• **Work order**
When you reproduce the entries below, keep each one exact and drop any pictures.

Source texts of formatted documents

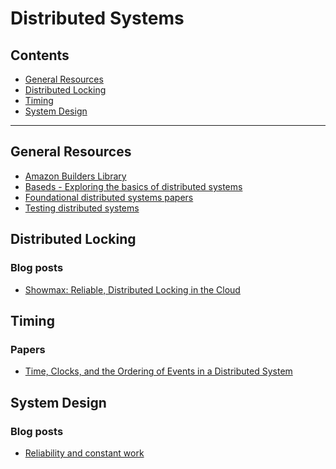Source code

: # Distributed Systems

## Contents

* [General Resources]
* [Distributed Locking]
* [Timing]
* [System Design]

[General Resources]: #general-resources
[Distributed Locking]: #distributed-locking
[Timing]: #timing
[System Design]: #system-design
***

## General Resources

* [Amazon Builders Library](https://aws.amazon.com/builders-library)
* [Baseds - Exploring the basics of distributed systems](https://medium.com/baseds)
* [Foundational distributed systems papers](http://muratbuffalo.blogspot.com/2021/02/foundational-distributed-systems-papers.html)
* [Testing distributed systems](https://github.com/asatarin/testing-distributed-systems)

## Distributed Locking

### Blog posts

* [Showmax: Reliable, Distributed Locking in the Cloud](https://tech.showmax.com/2019/03/sm-cluster-mutex/)

## Timing

### Papers

* [Time, Clocks, and the Ordering of Events in a Distributed System](https://lamport.azurewebsites.net/pubs/time-clocks.pdf)

## System Design

### Blog posts

* [Reliability and constant work](https://aws.amazon.com/builders-library/reliability-and-constant-work)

• **Reply**
Source code

: # Distributed Systems

## Contents

* [General Resources]
* [Distributed Locking]
* [Timing]
* [System Design]

[General Resources]: #general-resources
[Distributed Locking]: #distributed-locking
[Timing]: #timing
[System Design]: #system-design
***

## General Resources

* [Amazon Builders Library](https://aws.amazon.com/builders-library)
* [Baseds - Exploring the basics of distributed systems](https://medium.com/baseds)
* [Foundational distributed systems papers](http://muratbuffalo.blogspot.com/2021/02/foundational-distributed-systems-papers.html)
* [Testing distributed systems](https://github.com/asatarin/testing-distributed-systems)

## Distributed Locking

### Blog posts

* [Showmax: Reliable, Distributed Locking in the Cloud](https://tech.showmax.com/2019/03/sm-cluster-mutex/)

## Timing

### Papers

* [Time, Clocks, and the Ordering of Events in a Distributed System](https://lamport.azurewebsites.net/pubs/time-clocks.pdf)

## System Design

### Blog posts

* [Reliability and constant work](https://aws.amazon.com/builders-library/reliability-and-constant-work)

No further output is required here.